Implementing Callbacks

When a callback is registered with bind or one of the other syntaxes, it is added to a list of callbacks that is stored with the promise. Eventually, when the promise has been resolved, the Lwt resolution loop runs the callbacks registered for the promise. There is no guarantee about the execution order of callbacks for a promise. In other words, the execution order is nondeterministic. If the order matters, the programmer needs to use the composition operators (such as bind and join) to enforce an ordering. If the promise never becomes resolved (or is rejected), none of its callbacks will ever be run.

Once again, it's important to keep track of where the concurrency really comes from: the OS. There might be many asynchronous I/O operations occurring at the OS level. But at the OCaml level, the resolution loop is sequential, meaning that only one callback can ever be running at a time.

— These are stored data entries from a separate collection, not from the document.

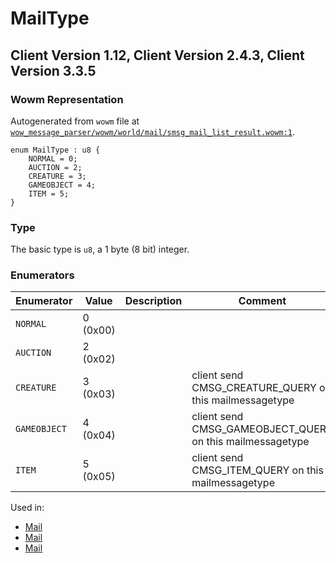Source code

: # MailType

## Client Version 1.12, Client Version 2.4.3, Client Version 3.3.5

### Wowm Representation

Autogenerated from `wowm` file at [`wow_message_parser/wowm/world/mail/smsg_mail_list_result.wowm:1`](https://github.com/gtker/wow_messages/tree/main/wow_message_parser/wowm/world/mail/smsg_mail_list_result.wowm#L1).

```rust,ignore
enum MailType : u8 {
    NORMAL = 0;
    AUCTION = 2;
    CREATURE = 3;
    GAMEOBJECT = 4;
    ITEM = 5;
}
```
### Type
The basic type is `u8`, a 1 byte (8 bit) integer.
### Enumerators
| Enumerator | Value  | Description | Comment |
| --------- | -------- | ----------- | ------- |
| `NORMAL` | 0 (0x00) |  |  |
| `AUCTION` | 2 (0x02) |  |  |
| `CREATURE` | 3 (0x03) |  | client send CMSG_CREATURE_QUERY on this mailmessagetype |
| `GAMEOBJECT` | 4 (0x04) |  | client send CMSG_GAMEOBJECT_QUERY on this mailmessagetype |
| `ITEM` | 5 (0x05) |  | client send CMSG_ITEM_QUERY on this mailmessagetype |

Used in:
* [Mail](mail.md)
* [Mail](mail.md)
* [Mail](mail.md)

Finally, the resolution loop never attempts to interrupt a callback. So if the callback goes into an infinite loop, no other callback will ever get to run. That makes Lwt a cooperative concurrency mechanism, rather than preemptive.

Our Own Callbacks

To better understand callback resolution, let's implement it ourselves. We'll use the Promise data structure we developed earlier. To start, we add a bind operator to the Promise signature:

module type Promise = sig 
  ...

  (** [p >>= c] registers callback [c] with promise [p]. 
      When the promise is resolved, the callback will be run
      on the promises's contents.  If the promise is never
      resolved, the callback will never run. *)
  val (>>=) : 'a promise -> ('a -> 'b promise) -> 'b promise
end

Next, let's re-develop the entire Promise structure. We start off just like before:

module Promise : Promise = struct
  type 'a state = Pending | Resolved of 'a | Rejected of exn
  ...

But now to implement the representation type of promises, we use a record with mutable fields. The first field is the state of the promise, and it corresponds to the ref we used before. The second field is more interesting and is discussed below.

  (** RI: the input may not be [Pending] *)
  type 'a handler = 'a state -> unit

  (** RI: if [state <> Pending] then [handlers = []]. *)
  type 'a promise = {
    mutable state : 'a state;
    mutable handlers : 'a handler list
  }

A handler is a new abstraction: a function that takes a non-pending state. It will be used to handle resolving and rejecting promises when their state is ready to switch away from pending. The primary use for a handler will be to run callbacks. As a representation invariant, we require that only pending promises may have handlers waiting in their list. Once the state becomes non-pending, i.e., either resolved or rejected, the handlers will all be processed and removed from the list.

This helper function that enqueues a handler on a promise's handler list will be helpful later:

  let enqueue 
      (handler : 'a state -> unit) 
      (promise : 'a promise) : unit 
    =
    promise.handlers <- handler :: promise.handlers

We continue to pun resolvers and promises internally:

  type 'a resolver = 'a promise

Because we changed the representation type from a ref to a record, we have to update a few of the functions in trivial ways:

  (** [write_once p s] changes the state of [p] to be [s].  If [p] and [s]
      are both pending, that has no effect.
      Raises: [Invalid_arg] if the state of [p] is not pending. *)
  let write_once p s = 
    if p.state = Pending
    then p.state <- s
    else invalid_arg "cannot write twice"

  let make () = 
    let p = {state = Pending; handlers = []} in
    p, p

  let return x = 
    {state = Resolved x; handlers = []}

  let state p = p.state

Now we get to the trickier parts of the implementation. To resolve or reject a promise, the first thing we need to do is to call write_once on it, as we did before. Now we also need to process the handlers. Before doing so, we mutate the handlers list to be empty to ensure that the RI holds.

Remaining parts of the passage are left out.